Hoera! Het gaat vandaag sneeuwen en dooien, dus u hoeft die nare schaatsen niet meer onder te binden. Ga snel naar de boekwinkel en bezorg uzelf een heerlijke zondagmiddag op de bank met de nieuwe Paulien Cornelisse, En dan nog iets.
Paulien Cornelisse is voor het taalboek wat Annie M.G. Schmidt was voor het kinderboek: degene die de anarchie zo vrolijk maakt dat niemand er nog boos om kan zijn. De schrijfster die laat zien dat het leuk is en het je leven kan verrijken om je te verwonderen over wat de mens nu weer allemaal uitknobbelt en dat je enige tegenstander de zelfverklaarde autoriteit is. "Ik ben geen taalpurist", schrijft ze in de inleiding van dit nieuwe boek. "Ik vind taal juist leuk."
Het is waar, Cornelisse staat daarmee in een Nederlandse traditie. In een interview met NRC Handelsblad vertelt ze dat ze eerst beschroomd was om een vervolg op haar succesboek Taal is zeg maar echt mijn ding te schrijven, maar over die schroom heenstapte toen ze besefte dat Kees van Kooten ooit ook Meer modermismen en Meest modermismen had uitgebracht.

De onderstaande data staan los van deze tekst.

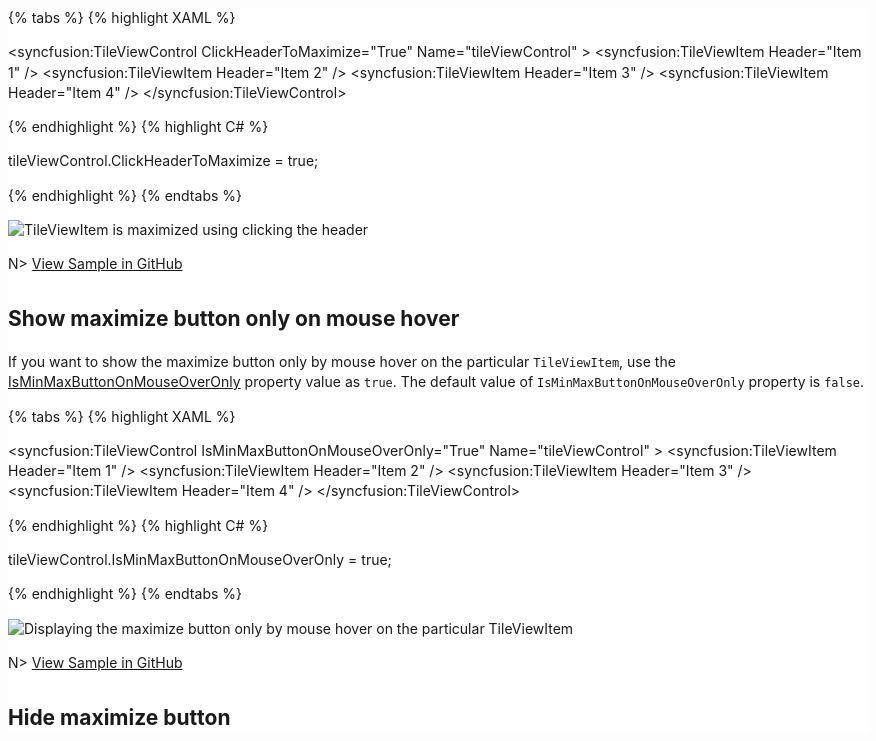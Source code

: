 {% tabs %}
{% highlight XAML %}

<syncfusion:TileViewControl ClickHeaderToMaximize="True" Name="tileViewControl" >
    <syncfusion:TileViewItem Header="Item 1" />
    <syncfusion:TileViewItem Header="Item 2" />
    <syncfusion:TileViewItem Header="Item 3" />
    <syncfusion:TileViewItem Header="Item 4" />
</syncfusion:TileViewControl>

{% endhighlight %}
{% highlight C# %}

tileViewControl.ClickHeaderToMaximize = true;

{% endhighlight %}
{% endtabs %}

![TileViewItem is maximized using clicking the header](Maximize_images/HeaderMaximize.gif)

N> [View Sample in GitHub](https://github.com/SyncfusionExamples/syncfusion-wpf-tileview-control-examples/blob/master/Samples/MinMax-TileItem)

## Show maximize button only on mouse hover

If you want to show the maximize button only by mouse hover on the particular `TileViewItem`, use the [IsMinMaxButtonOnMouseOverOnly](https://help.syncfusion.com/cr/wpf/Syncfusion.Windows.Shared.TileViewControl.html#Syncfusion_Windows_Shared_TileViewControl_IsMinMaxButtonOnMouseOverOnly) property value as `true`. The default value of `IsMinMaxButtonOnMouseOverOnly` property is `false`.

{% tabs %}
{% highlight XAML %}

<syncfusion:TileViewControl IsMinMaxButtonOnMouseOverOnly="True" Name="tileViewControl" >
    <syncfusion:TileViewItem Header="Item 1" />
    <syncfusion:TileViewItem Header="Item 2" />
    <syncfusion:TileViewItem Header="Item 3" />
    <syncfusion:TileViewItem Header="Item 4" />
</syncfusion:TileViewControl>

{% endhighlight %}
{% highlight C# %}

tileViewControl.IsMinMaxButtonOnMouseOverOnly = true;

{% endhighlight %}
{% endtabs %}

![Displaying the maximize button only by mouse hover on the particular TileViewItem](Maximize_images/IsMinMaxButtonOnMouseOverOnly.gif)

N> [View Sample in GitHub](https://github.com/SyncfusionExamples/syncfusion-wpf-tileview-control-examples/blob/master/Samples/MinMax-TileItem)

## Hide maximize button
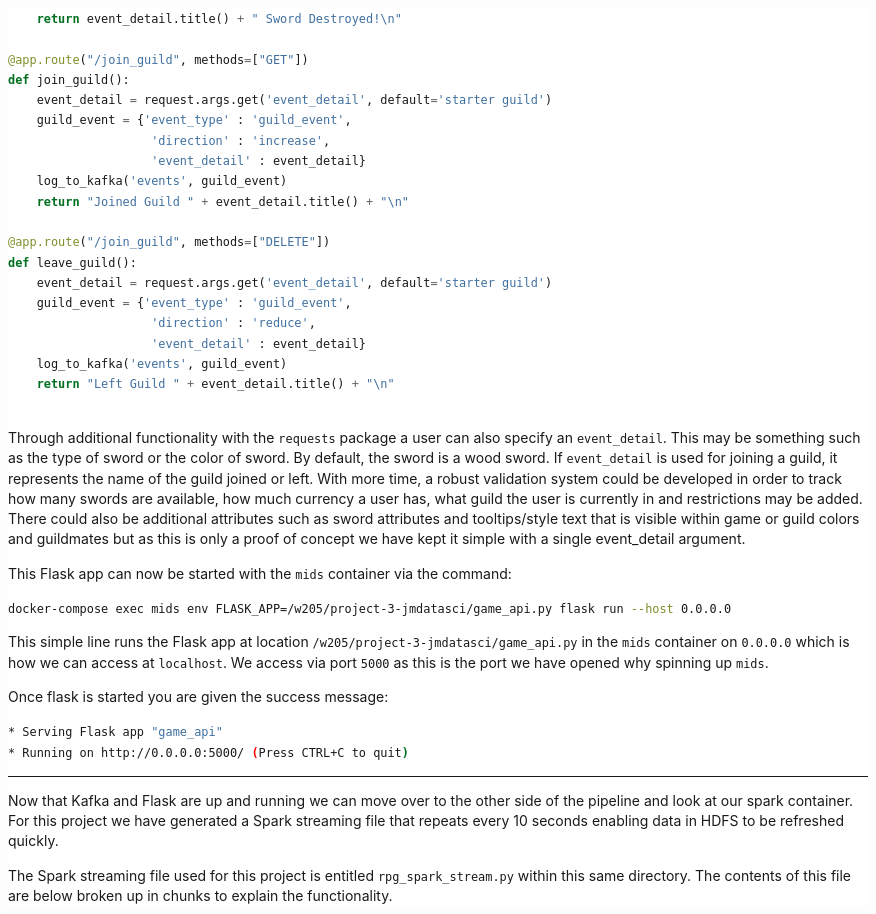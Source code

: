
 ```python
    return event_detail.title() + " Sword Destroyed!\n"

@app.route("/join_guild", methods=["GET"])
def join_guild():
    event_detail = request.args.get('event_detail', default='starter guild')
    guild_event = {'event_type' : 'guild_event',
                    'direction' : 'increase',
                    'event_detail' : event_detail}
    log_to_kafka('events', guild_event)
    return "Joined Guild " + event_detail.title() + "\n"

@app.route("/join_guild", methods=["DELETE"])
def leave_guild():
    event_detail = request.args.get('event_detail', default='starter guild')
    guild_event = {'event_type' : 'guild_event',
                    'direction' : 'reduce',
                    'event_detail' : event_detail}
    log_to_kafka('events', guild_event)
    return "Left Guild " + event_detail.title() + "\n"
    
```

Through additional functionality with the `requests` package a user can also specify an `event_detail`. This may be something such as the type of sword or the color of sword. By default, the sword is a wood sword. If `event_detail` is used for joining a guild, it represents the name of the guild joined or left. With more time, a robust validation system could be developed in order to track how many swords are available, how much currency a user has, what guild the user is currently in and restrictions may be added. There could also be additional attributes such as sword attributes and tooltips/style text that is visible within game or guild colors and guildmates but as this is only a proof of concept we have kept it simple with a single event_detail argument.  
  
This Flask app can now be started with the `mids` container via the command:  
```bash
docker-compose exec mids env FLASK_APP=/w205/project-3-jmdatasci/game_api.py flask run --host 0.0.0.0
```

This simple line runs the Flask app at location `/w205/project-3-jmdatasci/game_api.py` in the `mids` container on `0.0.0.0` which is how we can access at `localhost`. We access via port `5000` as this is the port we have opened why spinning up `mids`.  

Once flask is started you are given the success message:  
```bash
* Serving Flask app "game_api"
* Running on http://0.0.0.0:5000/ (Press CTRL+C to quit)
```  

---  
Now that Kafka and Flask are up and running we can move over to the other side of the pipeline and look at our spark container. For this project we have generated a Spark streaming file that repeats every 10 seconds enabling data in HDFS to be refreshed quickly.  
  
The Spark streaming file used for this project is entitled `rpg_spark_stream.py` within this same directory. The contents of this file are below broken up in chunks to explain the functionality.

Cornelisse heeft ook duidelijk het een en ander te danken aan Van Kooten: de tekeningetjes, het vermogen om een tijdsbeeld te vangen door alleen maar wat welgekozen zinnen te citeren (‘Ik ben lactose-intolerant. Maar verder heel openminded hoor! Haha!’ — dat had zo op een Bescheurkalender gekund. Net als: ‘Ja, leuk, maar ik heb nu heel erg haast want ik moet naar Mindfulness.’) Er is in de huidige tijd niemand die de extreme psychologische taalgevoeligheid van Van Kooten en De Bie vertoont, het vermogen iemand te vangen in zijn woordkeuze en zinsbouw, als Cornelisse.
Je zou nog verder terug kunnen gaan, want in de Nederlandse cultuur is de afkeer van schoolmeesterachtigheid bijna even oud als de schoolmeesterachtigheid zélf — ‘Ik leg mij toe op ’t schrijven van levend Hollands. Maar ik heb schoolgegaan.’
Cornelisse mag dan voorlopers hebben gehad, ze overvleugelt ze allemaal met gemak. Ze is minstens even grappig als Van Kooten, maar ze gaat verder dan het grappig aan de buitenkant observeren. Cornelisse durft ook na te denken over de taal en daar conclusies aan te verbinden. Ze wordt door haar succes overal gezien als een deskundige op het gebied van taal, maar ze laat zich daardoor niet verleiden ineens zaken af te gaan keuren. In een stukje dat bijna aan het eind van het boek staat, legt ze uit waarom: mensen ergeren zich nu volgens haar vooral meer aan slecht taalgebruik dan vroeger omdat er vroeger minder mensen naar school gingen en aan het woord kwamen dan nu:
De kinderen op het schoolplein van mijn opa kwamen nauwelijks in contact met elkaar. Ze hoorden niet van elkaar of ze ‘zij hebben’ of ‘hun hebben’ zeiden, en de rijke kinderen konden zichzelf later wijsmaken dat vroeger iedereen de taal nog zo netjes sprak.
Dat mijn vader kon gaan studeren kwam doordat Nederland minder aso werd. Dat mijn ouders elkaar ontmoetten ook. Nu horen meer mensen elkaar en ergeren ze zich. Gelukkig maar.
Dat is geen nieuws voor wie weleens iets serieus over deze materie gelezen heeft. Dat zulke woorden komen van de schrijfster van de grootste bestseller over taal sinds de Prisma Nederlands, die gedachte alleen al maakt mijn weekeinde goed. Dat ze dat doet aan het eind van een sprankelend boek — het enige dat deze week nog mis kan gaan, is dat het weer gaat vriezen.